Dans le sillage lointain de la Porte Millénaire, les habitants secourus servent en outre d'armada de supporters de plus en plus massive durant les combats. Ceux-ci débutent comme de coutume avec un avantage ou un désavantage en fonction de la manière dont sont abordés les ennemis, toujours visibles afin d'éviter éventuellement les confrontations, voire de les expédier une fois Mario devenu plus costaud. Le timing reste de mise lors des actions offensives et défensives, toutefois sa gestion se veut sensiblement moins exigeante, en dépit de l'inventivité des stratagèmes origuerriers. Car l'accent se porte ici sur le positionnement des troupes dans l'arène, matérialisé par des cercles concentriques sur lesquels s'effectuent des rotations et des translations. Des mouvements limités en termes de nombre et de délai de réflexion, qu'il s'agit de planifier selon la nature de l'adversité, son placement, et les armes par conséquent choisies.

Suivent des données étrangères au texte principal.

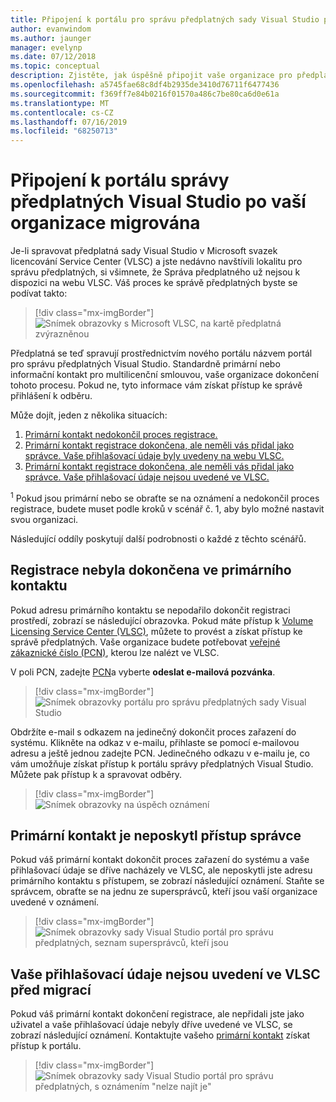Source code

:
 ```yaml
---
title: Připojení k portálu pro správu předplatných sady Visual Studio po dokončení migrace
author: evanwindom
ms.author: jaunger
manager: evelynp
ms.date: 07/12/2018
ms.topic: conceptual
description: Zjistěte, jak úspěšně připojit vaše organizace pro předplatná sady Visual Studio po migraci na portál pro správu.
ms.openlocfilehash: a5745fae68c8df4b2935de3410d76711f6477436
ms.sourcegitcommit: f369ff7e84b0216f01570a486c7be80ca6d0e61a
ms.translationtype: MT
ms.contentlocale: cs-CZ
ms.lasthandoff: 07/16/2019
ms.locfileid: "68250713"
---
```

# <a name="onboard-to-the-visual-studio-subscriptions-administration-portal-after-your-organization-is-migrated"></a>Připojení k portálu správy předplatných Visual Studio po vaší organizace migrována

Je-li spravovat předplatná sady Visual Studio v Microsoft svazek licencování Service Center (VLSC) a jste nedávno navštívili lokalitu pro správu předplatných, si všimnete, že Správa předplatného už nejsou k dispozici na webu VLSC. Váš proces ke správě předplatných byste se podívat takto:
> [!div class="mx-imgBorder"]
> ![Snímek obrazovky s Microsoft VLSC, na kartě předplatná zvýrazněnou](_img/post-migration-onboarding/vlsc-subscriptions.png)

Předplatná se teď spravují prostřednictvím nového portálu názvem portál pro správu předplatných Visual Studio. Standardně primární nebo informační kontakt pro multilicenční smlouvou, vaše organizace dokončení tohoto procesu. Pokud ne, tyto informace vám získat přístup ke správě přihlášení k odběru.

Může dojít, jeden z několika situacích:

1. [Primární kontakt nedokončil proces registrace.](#onboarding-not-completed-by-primary-contact)
2. [Primární kontakt registrace dokončena, ale neměli vás přidal jako správce. Vaše přihlašovací údaje byly uvedeny na webu VLSC.](#primary-contact-did-not-provide-you-administrator-access)
3. [Primární kontakt registrace dokončena, ale neměli vás přidal jako správce. Vaše přihlašovací údaje nejsou uvedené ve VLSC.](#your-credentials-were-not-listed-in-vlsc-prior-to-migration)

<sup>1</sup> Pokud jsou primární nebo se obraťte se na oznámení a nedokončil proces registrace, budete muset podle kroků v scénář č. 1, aby bylo možné nastavit svou organizaci.

Následující oddíly poskytují další podrobnosti o každé z těchto scénářů.

## <a name="onboarding-not-completed-by-primary-contact"></a>Registrace nebyla dokončena ve primárního kontaktu

Pokud adresu primárního kontaktu se nepodařilo dokončit registraci prostředí, zobrazí se následující obrazovka. Pokud máte přístup k [Volume Licensing Service Center (VLSC)](https://www.microsoft.com/Licensing/servicecenter/default.aspx), můžete to provést a získat přístup ke správě předplatných. Vaše organizace budete potřebovat [veřejné zákaznické číslo (PCN)](find-pcn.md), kterou lze nalézt ve VLSC.

V poli PCN, zadejte [PCN](find-pcn.md)a vyberte **odeslat e-mailová pozvánka**.
> [!div class="mx-imgBorder"]
> ![Snímek obrazovky portálu pro správu předplatných sady Visual Studio](_img/post-migration-onboarding/send-invitation.png)

Obdržíte e-mail s odkazem na jedinečný dokončit proces zařazení do systému. Klikněte na odkaz v e-mailu, přihlaste se pomocí e-mailovou adresu a ještě jednou zadejte PCN. Jedinečného odkazu v e-mailu je, co vám umožňuje získat přístup k portálu správy předplatných Visual Studio. Můžete pak přístup k a spravovat odběry.
> [!div class="mx-imgBorder"]
> ![Snímek obrazovky na úspěch oznámení](_img/post-migration-onboarding/email-success.png)

## <a name="primary-contact-did-not-provide-you-administrator-access"></a>Primární kontakt je neposkytl přístup správce

Pokud váš primární kontakt dokončit proces zařazení do systému a vaše přihlašovací údaje se dříve nacházely ve VLSC, ale neposkytli jste adresu primárního kontaktu s přístupem, se zobrazí následující oznámení. Staňte se správcem, obraťte se na jednu ze supersprávců, kteří jsou vaší organizace uvedené v oznámení.
> [!div class="mx-imgBorder"]
> ![Snímek obrazovky sady Visual Studio portál pro správu předplatných, seznam supersprávců, kteří jsou](_img/post-migration-onboarding/admin-list.png)

## <a name="your-credentials-were-not-listed-in-vlsc-prior-to-migration"></a>Vaše přihlašovací údaje nejsou uvedení ve VLSC před migrací

Pokud váš primární kontakt dokončení registrace, ale nepřidali jste jako uživatel a vaše přihlašovací údaje nebyly dříve uvedené ve VLSC, se zobrazí následující oznámení. Kontaktujte vašeho [primární kontakt](find-primary-contact.md) získat přístup k portálu.
> [!div class="mx-imgBorder"]
> ![Snímek obrazovky sady Visual Studio portál pro správu předplatných, s oznámením "nelze najít je"](_img/post-migration-onboarding/cant-find-you.png)
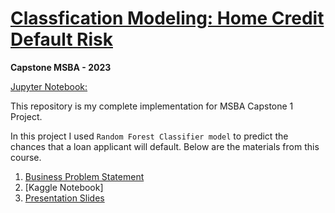 # [Classfication Modeling: Home Credit Default Risk](https://bvasherchan.github.io/capstone_repo/)
**Capstone MSBA - 2023**

[Jupyter Notebook:](https://bvasherchan.github.io/capstone_repo/)

This repository is my complete implementation for MSBA Capstone 1 Project.

In this project I used ```Random Forest Classifier model``` to predict the chances that a loan applicant will default.
Below are the materials from this course.

1. [Business Problem Statement](https://github.com/bvasherchan/bvasherchan/blob/main/Business%20Problem%20Statement.docx)
2. [Kaggle Notebook]
3. [Presentation Slides](https://github.com/bvasherchan/bvasherchan/blob/main/IS%206812%20-%20Capstone%20Presentation%20PZ%20-%204.8.23.pptx)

Par exemple les bottes se destinent théoriquement à sauter sur les rangées d'opposants, le marteau à ceux groupés.

Casque-tête de combat

Les modèles de base ne s'usent pas, contrairement aux déclinaisons plus puissantes ou dotées de propriétés additionnelles, sans oublier le florilège d'objets usuels de Mario, un chouïa secondaires dorénavant. Encore un côté jetable hérité des précédentes itérations qui traduit pourtant une fervente volonté de donner un surplus d'épaisseur aux batailles, malgré un tempo relativement moins soutenu. Ce principe de ring mobile va dans ce sens, initialement troublant, souvent simpliste ensuite, et finalement très malicieux, dans la mesure où chaque affrontement intègre une solution pour s'en sortir avec un minimum de dommages, assez copieux le cas échéant. Du vrai casse-tête en somme, a fortiori avec les Boss, face auxquels la situation s'inverse. Alors que les sbires encerclent Mario au cours des joutes récurrentes, notre héros doit élaborer un cheminement adéquat jusqu'à ces créatures, facétieuses à de multiples égards, suivant leurs faiblesses et la tournure des hostilités. Rien d'insurmontable cela dit, tant Paper Mario : The Origami King joue délibérément la légèreté en matière de difficulté.

Moustache RPG

Avec les montagnes de pièces généreusement déversées, il n'y a aucune raison de se priver des bonus octroyés par le public si besoin, ni des solides aptitudes permanentes que procurent les accessoires. En l'absence d'XP, l'évolutivité se restreint ainsi à l'augmentation discrète des caractéristiques et des points de vie de Mario grâce aux coeurs, une démarche décidément balisée pour cette longue promenade de santé aux allures de RPG voué aux néophytes. Surtout qu'Olivia, la soeur du roi de pacotille à l'origine de cette "OrigamiFest" stupéfiante, endosse le poste de guide par le biais de conseils contextuels prodigués à l'envi. Le principal défi réside dans la collecte de nos chers petits champignons et de la pléthore de mini-trésors dissimulés aux quatre coins du royaume, une excellente raison de revisiter l'ensemble de ces destinations, sans parler d'en compléter les pourcentages et d'améliorer ses scores dans certaines épreuves (entre autres). Ce Paper Mario s'impose donc comme le nouveau souverain d'un genre qui n'appartient qu'à lui, et dont il repousse encore royalement les frontières.